[Assignment]
Among the lines of data below, reproduce only those from the one with "1. **Use GPU**: Add" through the one with "1. **More diverse", exactly as they stand, both ends included.

[Stored data entries]
╭──

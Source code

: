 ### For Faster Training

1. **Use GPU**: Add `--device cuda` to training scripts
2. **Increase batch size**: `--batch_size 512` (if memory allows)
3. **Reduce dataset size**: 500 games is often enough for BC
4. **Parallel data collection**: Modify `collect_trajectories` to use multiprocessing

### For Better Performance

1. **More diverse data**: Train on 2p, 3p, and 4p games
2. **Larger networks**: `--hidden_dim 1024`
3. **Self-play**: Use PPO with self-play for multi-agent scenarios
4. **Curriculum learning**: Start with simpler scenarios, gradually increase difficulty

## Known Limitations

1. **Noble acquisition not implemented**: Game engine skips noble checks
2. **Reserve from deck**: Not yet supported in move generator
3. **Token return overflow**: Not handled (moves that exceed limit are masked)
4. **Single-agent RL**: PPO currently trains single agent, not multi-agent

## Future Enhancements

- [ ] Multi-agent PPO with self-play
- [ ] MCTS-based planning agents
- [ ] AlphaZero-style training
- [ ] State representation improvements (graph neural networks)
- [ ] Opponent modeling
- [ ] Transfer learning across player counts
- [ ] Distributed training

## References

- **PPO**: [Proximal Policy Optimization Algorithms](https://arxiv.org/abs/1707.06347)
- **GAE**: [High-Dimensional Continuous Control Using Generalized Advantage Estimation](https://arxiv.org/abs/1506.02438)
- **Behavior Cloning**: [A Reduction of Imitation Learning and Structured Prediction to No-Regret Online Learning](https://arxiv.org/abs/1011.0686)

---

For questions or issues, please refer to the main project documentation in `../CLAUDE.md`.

╰──

[Finished task]
1. **Use GPU**: Add `--device cuda` to training scripts
2. **Increase batch size**: `--batch_size 512` (if memory allows)
3. **Reduce dataset size**: 500 games is often enough for BC
4. **Parallel data collection**: Modify `collect_trajectories` to use multiprocessing

### For Better Performance

1. **More diverse data**: Train on 2p, 3p, and 4p games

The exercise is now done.